I am very confused after two discussions with my daughters NO regarding Avastin and am seeking opinions.
First discussion he said to try to get Avastin through insurance, this wasn't possible as not licensed in the UK for GBM.
So we said we would try to raise money to finance. NO then said he wouldn't use Avastin as her recurrence was diffuse and he didn't think it would work as well as it does for solid tumors or edema, and that it could make things worse.
He also said trials show it doesn't work with children or young adults.
We are now unsure weather to go ahead with Avastin or not? Where can you get impartial advice?
We know it isn't a cure and there are pros and cons like a lot of medications.


  1. There hasn't been many clinical trials or studies of Avastin for pediatric glioma, and most of these do indicate less activity than for adults. In one single institution study of 12 pediatric high grade gliomas (10 supratentorial plus 2 DIPG), there were two patients with a partial response after the first MRI. 2/12 (17%).

    Avastin is an anti-angiogenic drug that targets VEGF, a pro-angiogenic growth factor. One sign of rapid angiogenesis in gliomas is contrast enhancing tumor visible on MRI with contrast (gadolinium). Is there contrast enhancing tumor, or is it all diffuse now?

    How is CUSP9 (minus auranofin) going? Have you or her NO reached out to Marc Halatsch in Germany (the lead investigator in the upcoming CUP9 trial). Any luck finding someone to administer intravenous vitamin C in the UK?

    1. There is a small amount of contrasting tumour, but mostly diffuse.

      Mark was on leave when I emailed him, so haven't started CUSP9 yet as I felt a bit daunted trying it on my own. My daughters NO is not very up on the cocktail approach.
      We are starting a trial run by a clinic in London tomorrow which just involves four drugs(two of which she already takes).
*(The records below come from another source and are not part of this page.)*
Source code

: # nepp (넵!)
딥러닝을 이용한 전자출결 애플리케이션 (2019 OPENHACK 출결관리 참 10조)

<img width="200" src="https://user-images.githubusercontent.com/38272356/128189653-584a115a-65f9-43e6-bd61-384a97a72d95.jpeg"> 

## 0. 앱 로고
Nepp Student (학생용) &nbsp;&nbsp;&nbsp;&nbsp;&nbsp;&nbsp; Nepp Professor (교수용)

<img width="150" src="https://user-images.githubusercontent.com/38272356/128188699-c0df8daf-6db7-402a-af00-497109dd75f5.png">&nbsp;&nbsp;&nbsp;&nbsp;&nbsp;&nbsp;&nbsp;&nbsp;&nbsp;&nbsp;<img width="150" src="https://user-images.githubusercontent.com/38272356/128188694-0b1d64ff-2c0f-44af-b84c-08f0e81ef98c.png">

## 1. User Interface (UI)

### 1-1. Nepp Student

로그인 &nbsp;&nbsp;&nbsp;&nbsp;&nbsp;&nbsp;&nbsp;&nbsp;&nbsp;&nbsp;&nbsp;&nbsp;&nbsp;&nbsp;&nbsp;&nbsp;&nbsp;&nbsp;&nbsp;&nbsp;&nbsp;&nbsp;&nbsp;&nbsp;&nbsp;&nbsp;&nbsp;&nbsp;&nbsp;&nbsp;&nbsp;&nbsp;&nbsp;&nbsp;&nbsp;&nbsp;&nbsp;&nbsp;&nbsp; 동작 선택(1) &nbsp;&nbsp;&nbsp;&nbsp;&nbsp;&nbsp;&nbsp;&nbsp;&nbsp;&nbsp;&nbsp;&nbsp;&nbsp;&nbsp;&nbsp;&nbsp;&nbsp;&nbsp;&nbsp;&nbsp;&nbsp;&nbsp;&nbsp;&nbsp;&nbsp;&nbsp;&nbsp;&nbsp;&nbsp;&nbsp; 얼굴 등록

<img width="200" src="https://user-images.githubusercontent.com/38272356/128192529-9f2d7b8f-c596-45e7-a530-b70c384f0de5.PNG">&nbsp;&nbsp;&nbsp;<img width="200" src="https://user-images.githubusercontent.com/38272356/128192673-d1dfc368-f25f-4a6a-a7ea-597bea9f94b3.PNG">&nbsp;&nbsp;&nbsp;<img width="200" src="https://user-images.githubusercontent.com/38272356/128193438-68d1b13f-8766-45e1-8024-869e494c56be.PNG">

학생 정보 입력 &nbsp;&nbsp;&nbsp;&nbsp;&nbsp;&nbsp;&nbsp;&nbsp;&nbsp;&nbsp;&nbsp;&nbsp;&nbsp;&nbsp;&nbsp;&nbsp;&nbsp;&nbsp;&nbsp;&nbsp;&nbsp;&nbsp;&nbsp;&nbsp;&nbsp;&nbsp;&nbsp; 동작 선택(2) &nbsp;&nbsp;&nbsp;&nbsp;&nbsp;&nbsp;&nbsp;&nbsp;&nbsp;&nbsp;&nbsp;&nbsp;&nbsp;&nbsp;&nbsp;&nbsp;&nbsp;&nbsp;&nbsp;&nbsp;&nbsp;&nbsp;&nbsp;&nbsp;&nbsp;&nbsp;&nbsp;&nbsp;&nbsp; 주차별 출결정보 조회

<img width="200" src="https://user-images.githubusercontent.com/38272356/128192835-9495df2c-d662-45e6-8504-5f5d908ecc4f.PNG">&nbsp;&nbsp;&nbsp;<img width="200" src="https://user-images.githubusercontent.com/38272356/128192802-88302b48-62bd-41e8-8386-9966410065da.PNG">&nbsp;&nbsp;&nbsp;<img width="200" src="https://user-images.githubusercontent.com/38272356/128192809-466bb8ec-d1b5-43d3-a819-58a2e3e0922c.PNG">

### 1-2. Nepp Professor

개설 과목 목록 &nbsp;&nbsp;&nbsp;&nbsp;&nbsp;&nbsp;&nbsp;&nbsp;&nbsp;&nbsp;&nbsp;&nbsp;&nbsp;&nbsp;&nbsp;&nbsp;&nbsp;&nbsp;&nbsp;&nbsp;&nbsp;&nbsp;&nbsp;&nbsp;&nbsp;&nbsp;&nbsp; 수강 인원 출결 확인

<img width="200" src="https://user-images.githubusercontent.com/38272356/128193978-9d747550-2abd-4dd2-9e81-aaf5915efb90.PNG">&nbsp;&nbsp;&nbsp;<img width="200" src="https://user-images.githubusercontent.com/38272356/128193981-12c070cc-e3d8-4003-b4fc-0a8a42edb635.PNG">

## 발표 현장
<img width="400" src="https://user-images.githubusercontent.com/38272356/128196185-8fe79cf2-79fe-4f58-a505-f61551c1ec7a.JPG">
Metformin, Doxycycline, alternated every three months with Mebendazole and Atorvastatin.

      Still hunting IV vitamin C and Perillyl, I won't give up trying to source.

    2. I contacted Medicor regarding Perillyl alcohol and they said they've stopped using it as it didn't show the results they'd hoped. They are now using DCA.

    3. Stephen,
      Can I just check, are you saying Avastin works best if recurrence is solid tumour as opposed to diffuse?

    4. Given its mechanism of action, I do think it's likely Avastin is most effective in contrast enhancing tumor areas where the most angiogenesis is happening, and less effective for diffuse/non-enhancing tumor.

      "The volume of enhancing tumor decreased significantly after start of bevacizumab therapy and remained low until progression."

      "Non-enhancing tumor was visible and definable in all
      patients. The volume of non-enhancing tumor did not
      decrease significantly after start of bevacizumab therapy, and under therapy, it remained relatively constant
      until the time point of progression."

      "The volume of edema decreased significantly after start of bevacizumab therapy and remained unchanged during follow-up with a trend to increase at progression."


      The observations from this study support the idea that Avastin (bevacizumab) can reduce the contrast-enhancing tumor and edema, but have little effect on non-enhancing (more diffuse) tumor area.